Figure 4. Immunoglobulin heavy chain sequence analysis of Lin^-CD45R^-CD19^- fetal liver and Lin^-CD45R^lo/-CD19⁺ bone marrow derived B-1a cells show abundant N-addition

(A) N-region addition analysis at the D-J and V-D junctions in B-1a cells derived from Lin^-CD45R^-CD19^- and Lin^-CD45R^lo/-CD19⁺ fetal liver cells, Lin^-CD45R^lo/-CD19⁺ bone marrow cells, and total Lin- bone marrow is shown. (B) V, D, and J gene segment usage in B-1a cells derived from Lin^-CD45R^-CD19^- or Lin^-CD45R^lo/-CD19⁺ fetal liver cells is displayed. (C) Average number of N-additions at the V-D, D-J, or sum of the two junctions is shown along with CDR3 length. Results are based on 3-5 independent experiments with sequences combined from each independent experiment.

Figure 5. The Lin^-CD45R^-CD19^- fetal liver progenitor population does not express TdT

(A) cDNA was obtained from sort purified populations: 1) Lin^-CD45R^-CD19^- fetal liver cells, 2) Lin^-CD45R^lo/-CD19⁺ fetal liver cells, and 3) Lin^-CD45R^lo/-CD19⁺ bone marrow cells, and assessed for TdT expression by PCR. (B) cDNA was obtained from sort purified bone marrow cell populations: 1) Lin^-CD45R^lo/-CD19⁺, 2) Lin^-CD45R⁺CD19^-, or 3) total bone marrow cells, and assessed for TdT expression by PCR. (C) TdT expression in sort purified bone marrow and fetal liver populations was analyzed using Taqman PCR. The results shown are an average of 5 independent experiments. (D) N-region addition analysis at the D-J and V-D junctions in B-1a and B-2 cells obtained from CD57/B6 TdT-/- mice is shown.

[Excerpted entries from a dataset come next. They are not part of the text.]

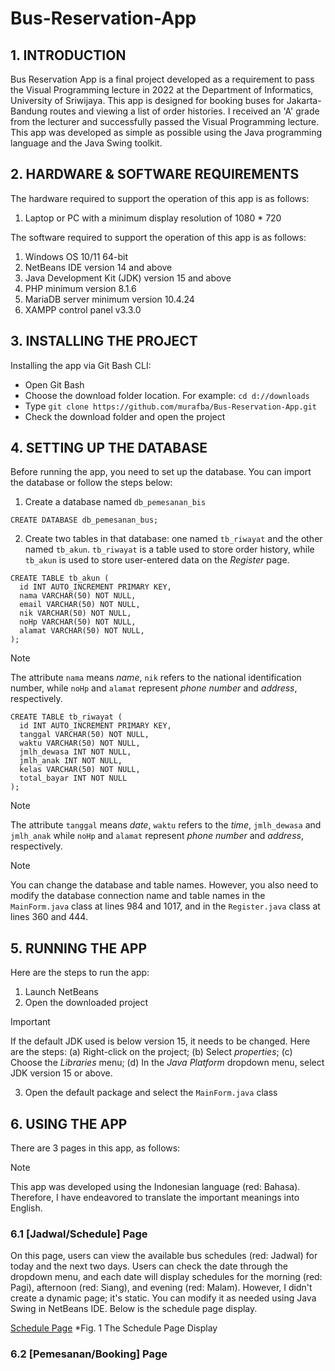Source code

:# Bus-Reservation-App


## 1. INTRODUCTION
Bus Reservation App is a final project developed as a requirement to pass the Visual Programming lecture in 2022 at the Department of Informatics, University of Sriwijaya. This app is designed for booking buses for Jakarta-Bandung routes and viewing a list of order histories. I received an 'A' grade from the lecturer and successfully passed the Visual Programming lecture. This app was developed as simple as possible using the Java programming language and the Java Swing toolkit.


## 2. HARDWARE & SOFTWARE REQUIREMENTS
The hardware required to support the operation of this app is as follows:
1. Laptop or PC with a minimum display resolution of 1080 * 720

The software required to support the operation of this app is as follows:
1. Windows OS 10/11 64-bit
2. NetBeans IDE version 14 and above
3. Java Development Kit (JDK) version 15 and above
4. PHP minimum version 8.1.6
5. MariaDB server minimum version 10.4.24
6. XAMPP control panel v3.3.0


## 3. INSTALLING THE PROJECT
Installing the app via Git Bash CLI:
+ Open Git Bash
+ Choose the download folder location. For example: `cd d://downloads`
+ Type `git clone https://github.com/murafba/Bus-Reservation-App.git`
+ Check the download folder and open the project


## 4. SETTING UP THE DATABASE
Before running the app, you need to set up the database. You can import the database or follow the steps below:
1. Create a database named `db_pemesanan_bis`

```
CREATE DATABASE db_pemesanan_bus;
```

2. Create two tables in that database: one named `tb_riwayat` and the other named `tb_akun`.
`tb_riwayat` is a table used to store order history, while `tb_akun` is used to store user-entered data on the *Register* page.

```
CREATE TABLE tb_akun (
  id INT AUTO_INCREMENT PRIMARY KEY,
  nama VARCHAR(50) NOT NULL,
  email VARCHAR(50) NOT NULL,
  nik VARCHAR(50) NOT NULL,
  noHp VARCHAR(50) NOT NULL,
  alamat VARCHAR(50) NOT NULL,
);
```

> [!NOTE]
> The attribute `nama` means *name*, `nik` refers to the national identification number, while `noHp` and `alamat` represent *phone number* and *address*, respectively.

```
CREATE TABLE tb_riwayat (
  id INT AUTO_INCREMENT PRIMARY KEY,
  tanggal VARCHAR(50) NOT NULL,
  waktu VARCHAR(50) NOT NULL,
  jmlh_dewasa INT NOT NULL,
  jmlh_anak INT NOT NULL,
  kelas VARCHAR(50) NOT NULL,
  total_bayar INT NOT NULL
);
```

> [!NOTE]
> The attribute `tanggal` means *date*, `waktu` refers to the *time*, `jmlh_dewasa` and `jmlh_anak` while `noHp` and `alamat` represent *phone number* and *address*, respectively.

> [!NOTE]
> You can change the database and table names. However, you also need to modify the database connection name and table names in the `MainForm.java` class at lines 984 and 1017, and in the `Register.java` class at lines 360 and 444.


## 5. RUNNING THE APP
Here are the steps to run the app:
1. Launch NetBeans
2. Open the downloaded project

> [!IMPORTANT]
> If the default JDK used is below version 15, it needs to be changed. Here are the steps: (a) Right-click on the project; (b) Select *properties*; (c) Choose the *Libraries* menu; (d) In the *Java Platform* dropdown menu, select JDK version 15 or above.

3. Open the default package and select the `MainForm.java` class


## 6. USING THE APP
There are 3 pages in this app, as follows:

> [!NOTE]
> This app was developed using the Indonesian language (red: Bahasa). Therefore, I have endeavored to translate the important meanings into English.

### 6.1 [Jadwal/Schedule] Page
On this page, users can view the available bus schedules (red: Jadwal) for today and the next two days. Users can check the date through the dropdown menu, and each date will display schedules for the morning (red: Pagi), afternoon (red: Siang), and evening (red: Malam). However, I didn't create a dynamic page; it's static. You can modify it as needed using Java Swing in NetBeans IDE. Below is the schedule page display.

[Schedule Page](https://github.com/murafba/Bus-Reservation-App/blob/main/images/Screenshot%202023-12-31%20142443.png?raw=true "Schedule Page")
*Fig. 1 The Schedule Page Display

### 6.2 [Pemesanan/Booking] Page
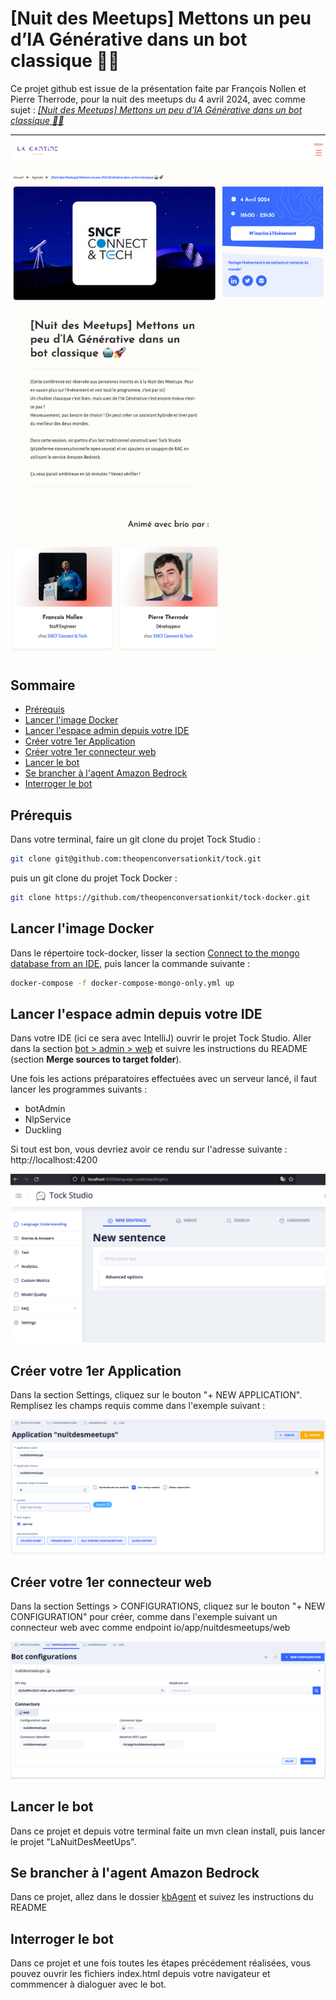 # [Nuit des Meetups] Mettons un peu d’IA Générative dans un bot classique 🤖🚀

Ce projet github est issue de la présentation faite par François Nollen et Pierre Therrode, pour la nuit des meetups 
du 4 avril 2024, avec comme sujet : _[[Nuit des Meetups] Mettons un peu d’IA Générative dans un bot classique 🤖🚀](https://www.lacantine.co/agenda/event/04-04-2024-nuitdesmeetupsmettonsunpeudiagnrativedansunbotclassique/)_


<img src="img/meetups-IA-GEN-Tock-studio-Amazon-Bedrock.png"  alt="meetups-IA-GEN-Tock-studio-Amazon-Bedrock">



## Sommaire

- [Prérequis](#prérequis)
- [Lancer l'image Docker](#lancer-limage-docker)
- [Lancer l'espace admin depuis votre IDE](#lancer-lespace-admin-depuis-votre-ide)
- [Créer votre 1er Application](#créer-votre-1er-application)
- [Créer votre 1er connecteur web](#créer-votre-1er-connecteur-web)
- [Lancer le bot](#lancer-le-bot)
- [Se brancher à l'agent Amazon Bedrock](#se-brancher-à-lagent-amazon-bedrock)
- [Interroger le bot](#interroger-le-bot)



## Prérequis
Dans votre terminal, faire un git clone du projet Tock Studio :

```bash
git clone git@github.com:theopenconversationkit/tock.git
```
puis un git clone du projet Tock Docker :

```bash
git clone https://github.com/theopenconversationkit/tock-docker.git
```

## Lancer l'image Docker
Dans le répertoire tock-docker, lisser la section [Connect to the mongo database from an IDE](https://github.com/theopenconversationkit/tock-docker?tab=readme-ov-file#connect-to-the-mongo-database-from-an-ide), puis lancer la commande suivante :

```bash
docker-compose -f docker-compose-mongo-only.yml up
```

## Lancer l'espace admin depuis votre IDE

Dans votre IDE (ici ce sera avec IntelliJ) ouvrir le projet Tock Studio. Aller dans la
section [bot > admin > web](https://github.com/theopenconversationkit/tock/tree/master/bot/admin/web) et suivre les 
instructions du README (section **Merge sources to target folder**).

Une fois les actions préparatoires effectuées avec un serveur lancé, il faut lancer les programmes suivants :

* botAdmin
* NlpService
* Duckling


Si tout est bon, vous devriez avoir ce rendu sur l'adresse suivante : http://localhost:4200

<img src="img/Tock-Studio-example.png"  alt="Tock-Studio-example">

## Créer votre 1er Application
Dans la section Settings, cliquez sur le bouton "+ NEW APPLICATION". Remplisez les champs requis comme dans l'exemple 
suivant :

<img src="img/create-new-application-on-Tock-Studio.png"  alt="create-new-application-on-Tock-Studio">

## Créer votre 1er connecteur web

Dans la section Settings > CONFIGURATIONS, cliquez sur le bouton "+ NEW CONFIGURATION" pour créer, comme dans
l'exemple suivant un connecteur web avec comme endpoint io/app/nuitdesmeetups/web

<img src="img/create-new-configuration-on-tock-studio.png"  alt="create-new-configuration-on-tock-studio">

## Lancer le bot

Dans ce projet et depuis votre terminal faite un mvn clean install, puis lancer le projet "LaNuitDesMeetUps".

## Se brancher à l'agent Amazon Bedrock

Dans ce projet, allez dans le dossier [kbAgent](https://github.com/pi-2r/Nuit-des-Meetups-2024/tree/main/kbAgent) et suivez les instructions du README

## Interroger le bot

Dans ce projet et une fois toutes les étapes précédement réalisées, vous pouvez ouvrir les fichiers index.html depuis
votre navigateur et commmencer à dialoguer avec le bot.




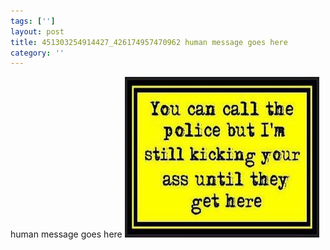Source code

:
 ```yaml
---
tags: ['']
layout: post
title: 451303254914427_426174957470962 human message goes here
category: ''
---
```

human message goes here
![451303254914427_426174957470962](/uploads/2013-3-19-451303254914427_426174957470962-human-message-goes-here.jpg)
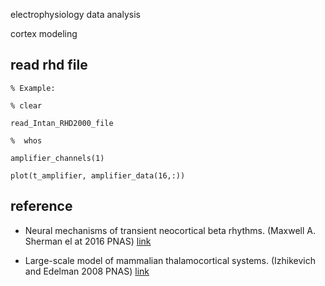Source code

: electrophysiology data analysis 

cortex modeling

## read rhd file
```
% Example:

% clear

read_Intan_RHD2000_file

%  whos

amplifier_channels(1)

plot(t_amplifier, amplifier_data(16,:))
```


## reference

- Neural mechanisms of transient neocortical beta rhythms. (Maxwell A. Sherman el at 2016 PNAS) [link](https://www.pnas.org/content/113/33/E4885)
 
- Large-scale model of mammalian thalamocortical systems. (Izhikevich and Edelman 2008 PNAS)  [link](https://www.pnas.org/content/105/9/3593)
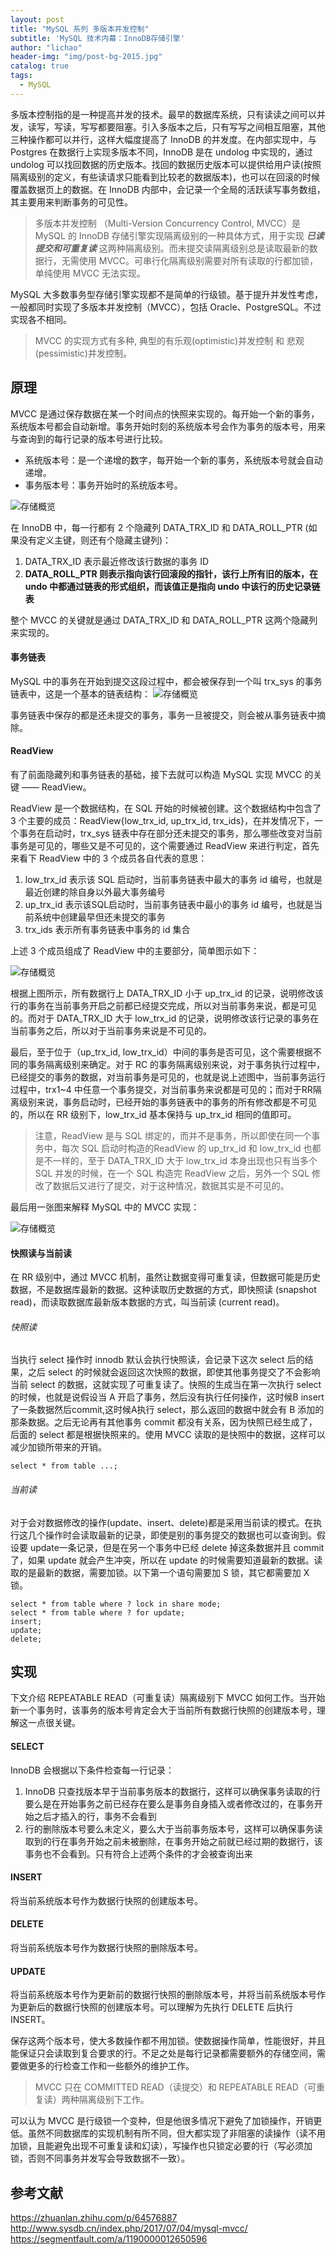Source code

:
 ```yaml
---
layout: post
title: "MySQL 系列 多版本并发控制"
subtitle: 'MySQL 技术内幕：InnoDB存储引擎'
author: "lichao"
header-img: "img/post-bg-2015.jpg"
catalog: true
tags:
  - MySQL
---
```



多版本控制指的是一种提高并发的技术。最早的数据库系统，只有读读之间可以并发，读写，写读，写写都要阻塞。引入多版本之后，只有写写之间相互阻塞，其他三种操作都可以并行，这样大幅度提高了 InnoDB 的并发度。在内部实现中，与 Postgres 在数据行上实现多版本不同，InnoDB 是在 undolog 中实现的，通过 undolog 可以找回数据的历史版本。找回的数据历史版本可以提供给用户读(按照隔离级别的定义，有些读请求只能看到比较老的数据版本)，也可以在回滚的时候覆盖数据页上的数据。在 InnoDB 内部中，会记录一个全局的活跃读写事务数组，其主要用来判断事务的可见性。

> 多版本并发控制 （Multi-Version Concurrency Control, MVCC）是 MySQL 的 InnoDB 存储引擎实现隔离级别的一种具体方式，用于实现 ***已读提交和可重复读*** 这两种隔离级别。而未提交读隔离级别总是读取最新的数据行，无需使用 MVCC。可串行化隔离级别需要对所有读取的行都加锁，单纯使用 MVCC 无法实现。

MySQL 大多数事务型存储引擎实现都不是简单的行级锁。基于提升并发性考虑，一般都同时实现了多版本并发控制（MVCC），包括 Oracle、PostgreSQL。不过实现各不相同。

> MVCC 的实现方式有多种, 典型的有乐观(optimistic)并发控制 和 悲观(pessimistic)并发控制。

## 原理
MVCC 是通过保存数据在某一个时间点的快照来实现的。每开始一个新的事务，系统版本号都会自动新增。事务开始时刻的系统版本号会作为事务的版本号，用来与查询到的每行记录的版本号进行比较。
* 系统版本号：是一个递增的数字，每开始一个新的事务，系统版本号就会自动递增。
* 事务版本号：事务开始时的系统版本号。

![存储概览](/img/mysql/10.png)

在 InnoDB 中，每一行都有 2 个隐藏列 DATA_TRX_ID 和 DATA_ROLL_PTR (如果没有定义主键，则还有个隐藏主键列)：

1. DATA_TRX_ID 表示最近修改该行数据的事务 ID
2. **DATA_ROLL_PTR 则表示指向该行回滚段的指针，该行上所有旧的版本，在 undo 中都通过链表的形式组织，而该值正是指向 undo 中该行的历史记录链表**

整个 MVCC 的关键就是通过 DATA_TRX_ID 和 DATA_ROLL_PTR 这两个隐藏列来实现的。

#### 事务链表
MySQL 中的事务在开始到提交这段过程中，都会被保存到一个叫 trx_sys 的事务链表中，这是一个基本的链表结构：
![存储概览](/img/mysql/11.png)

事务链表中保存的都是还未提交的事务，事务一旦被提交，则会被从事务链表中摘除。

#### ReadView
有了前面隐藏列和事务链表的基础，接下去就可以构造 MySQL 实现 MVCC 的关键 —— ReadView。

ReadView 是一个数据结构，在 SQL 开始的时候被创建。这个数据结构中包含了 3 个主要的成员：ReadView{low_trx_id, up_trx_id, trx_ids}，在并发情况下，一个事务在启动时，trx_sys 链表中存在部分还未提交的事务，那么哪些改变对当前事务是可见的，哪些又是不可见的，这个需要通过 ReadView 来进行判定，首先来看下 ReadView 中的 3 个成员各自代表的意思：

1. low_trx_id 表示该 SQL 启动时，当前事务链表中最大的事务 id 编号，也就是最近创建的除自身以外最大事务编号
2. up_trx_id 表示该SQL启动时，当前事务链表中最小的事务 id 编号，也就是当前系统中创建最早但还未提交的事务
3. trx_ids 表示所有事务链表中事务的 id 集合

上述 3 个成员组成了 ReadView 中的主要部分，简单图示如下：

![存储概览](/img/mysql/12.png)

根据上图所示，所有数据行上 DATA_TRX_ID 小于 up_trx_id 的记录，说明修改该行的事务在当前事务开启之前都已经提交完成，所以对当前事务来说，都是可见的。而对于 DATA_TRX_ID 大于 low_trx_id 的记录，说明修改该行记录的事务在当前事务之后，所以对于当前事务来说是不可见的。

最后，至于位于（up_trx_id, low_trx_id）中间的事务是否可见，这个需要根据不同的事务隔离级别来确定。对于 RC 的事务隔离级别来说，对于事务执行过程中，已经提交的事务的数据，对当前事务是可见的，也就是说上述图中，当前事务运行过程中，trx1~4 中任意一个事务提交，对当前事务来说都是可见的；而对于RR隔离级别来说，事务启动时，已经开始的事务链表中的事务的所有修改都是不可见的，所以在 RR 级别下，low_trx_id 基本保持与 up_trx_id 相同的值即可。

> 注意，ReadView 是与 SQL 绑定的，而并不是事务，所以即使在同一个事务中，每次 SQL 启动时构造的ReadView 的 up_trx_id 和 low_trx_id 也都是不一样的，至于 DATA_TRX_ID 大于 low_trx_id 本身出现也只有当多个 SQL 并发的时候，在一个 SQL 构造完 ReadView 之后，另外一个 SQL 修改了数据后又进行了提交，对于这种情况，数据其实是不可见的。

最后用一张图来解释 MySQL 中的 MVCC 实现：

![存储概览](/img/mysql/14.png)

#### 快照读与当前读

在 RR 级别中，通过 MVCC 机制，虽然让数据变得可重复读，但数据可能是历史数据，不是数据库最新的数据。这种读取历史数据的方式，即快照读 (snapshot read)，而读取数据库最新版本数据的方式，叫当前读 (current read)。

###### 快照读

当执行 select 操作时 innodb 默认会执行快照读，会记录下这次 select 后的结果，之后 select 的时候就会返回这次快照的数据，即使其他事务提交了不会影响当前 select 的数据，这就实现了可重复读了。快照的生成当在第一次执行 select 的时候，也就是说假设当 A 开启了事务，然后没有执行任何操作，这时候B insert了一条数据然后commit,这时候A执行 select，那么返回的数据中就会有 B 添加的那条数据。之后无论再有其他事务 commit 都没有关系，因为快照已经生成了，后面的 select 都是根据快照来的。使用 MVCC 读取的是快照中的数据，这样可以减少加锁所带来的开销。

```
select * from table ...;
```

###### 当前读
对于会对数据修改的操作(update、insert、delete)都是采用当前读的模式。在执行这几个操作时会读取最新的记录，即使是别的事务提交的数据也可以查询到。假设要 update一条记录，但是在另一个事务中已经 delete 掉这条数据并且 commit 了，如果 update 就会产生冲突，所以在 update 的时候需要知道最新的数据。读取的是最新的数据，需要加锁。以下第一个语句需要加 S 锁，其它都需要加 X 锁。

```
select * from table where ? lock in share mode; 
select * from table where ? for update; 
insert; 
update; 
delete;
```

##  实现
下文介绍 REPEATABLE READ（可重复读）隔离级别下 MVCC 如何工作。当开始新一个事务时，该事务的版本号肯定会大于当前所有数据行快照的创建版本号，理解这一点很关键。
#### SELECT
InnoDB 会根据以下条件检查每一行记录：
1. InnoDB 只查找版本早于当前事务版本的数据行，这样可以确保事务读取的行要么是在开始事务之前已经存在要么是事务自身插入或者修改过的，在事务开始之后才插入的行，事务不会看到
2. 行的删除版本号要么未定义，要么大于当前事务版本号，这样可以确保事务读取到的行在事务开始之前未被删除，在事务开始之前就已经过期的数据行，该事务也不会看到。只有符合上述两个条件的才会被查询出来

#### INSERT
将当前系统版本号作为数据行快照的创建版本号。

#### DELETE
将当前系统版本号作为数据行快照的删除版本号。

#### UPDATE
将当前系统版本号作为更新前的数据行快照的删除版本号，并将当前系统版本号作为更新后的数据行快照的创建版本号。可以理解为先执行 DELETE 后执行 INSERT。

保存这两个版本号，使大多数操作都不用加锁。使数据操作简单，性能很好，并且能保证只会读取到复合要求的行。不足之处是每行记录都需要额外的存储空间，需要做更多的行检查工作和一些额外的维护工作。


> MVCC 只在 COMMITTED READ（读提交）和 REPEATABLE READ（可重复读）两种隔离级别下工作。

可以认为 MVCC 是行级锁一个变种，但是他很多情况下避免了加锁操作，开销更低。虽然不同数据库的实现机制有所不同，但大都实现了非阻塞的读操作（读不用加锁，且能避免出现不可重复读和幻读），写操作也只锁定必要的行（写必须加锁，否则不同事务并发写会导致数据不一致）。

## 参考文献
https://zhuanlan.zhihu.com/p/64576887
http://www.sysdb.cn/index.php/2017/07/04/mysql-mvcc/
https://segmentfault.com/a/1190000012650596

Figure 6. Lin^-CD45R^-CD19^- fetal liver cells express little to no AA4.1 and are responsive to IL-7

(A) Lin^-CD45R^-CD19^- and Lin^-CD45R^lo/-CD19⁺ fetal liver cells were assessed for AA4.1 and cKit expression at day 18 by immunofluorescent staining. (B) Lin^-CD45R^-CD19^- fetal liver cells were sorted from day 18 embryos. The cells were placed in culture overnight with SCF, TPO, and Flt-3L. Expression of AA4.1 and cKit was determined following the 24-hour culture. The results shown are representative of 3 independent experiments. (C, D) Lin^-CD45R^-CD19^- (black bars) and Lin^-CD45R^lo/-CD19⁺ (grey bars) fetal liver cells were sorted from day 18 embryos. The cells were placed in culture with a cytokine mix containing IL-7 (SCF, Flt3-L, TSLP, IL-7) or lacking IL-7 (SCF, Flt3-L, TSLP, IL-6, IL-3). After 3 and 9 days expression of AA4.1 (C) or CD45R and CD19 (D) expression was determined. The results shown are an average of 3 independent experiments.